=== Begin Enclosure ===

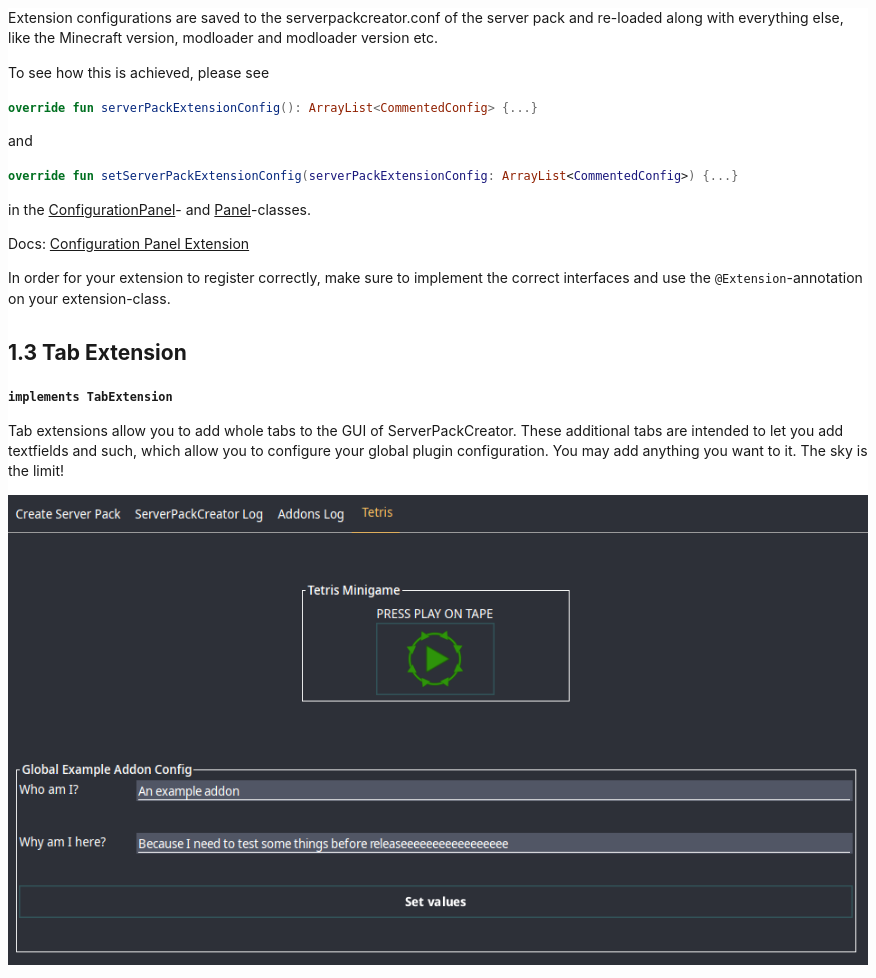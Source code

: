 Extension configurations are saved to the serverpackcreator.conf of the server pack and re-loaded along
with everything else, like the Minecraft version, modloader and modloader version etc.

To see how this is achieved, please see

```kotlin
override fun serverPackExtensionConfig(): ArrayList<CommentedConfig> {...}
``` 

and 

```kotlin
override fun setServerPackExtensionConfig(serverPackExtensionConfig: ArrayList<CommentedConfig>) {...}
```

in the [ConfigurationPanel](src/main/kotlin/de/griefed/example/gui/panel/ConfigurationPanel.kt)- and [Panel](src/main/kotlin/de/griefed/example/gui/panel/Panel.kt)-classes.

Docs: [Configuration Panel Extension](https://griefed.github.io/ServerPackCreator/de/griefed/serverpackcreator/plugins/swinggui/ConfigPanelExtension.html)

In order for your extension to register correctly, make sure to implement the correct interfaces and use the `@Extension`-annotation on your extension-class.

## 1.3 Tab Extension

**`implements TabExtension`**

Tab extensions allow you to add whole tabs to the GUI of ServerPackCreator. These additional tabs are intended
to let you add textfields and such, which allow you to configure your global plugin configuration.
You may add anything you want to it. The sky is the limit!

![tab](img/tabextension.png)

=== End Enclosure ===

● To do: Give nothing but the count of lines in the listing above that hold the string "override".

● Written answer: 2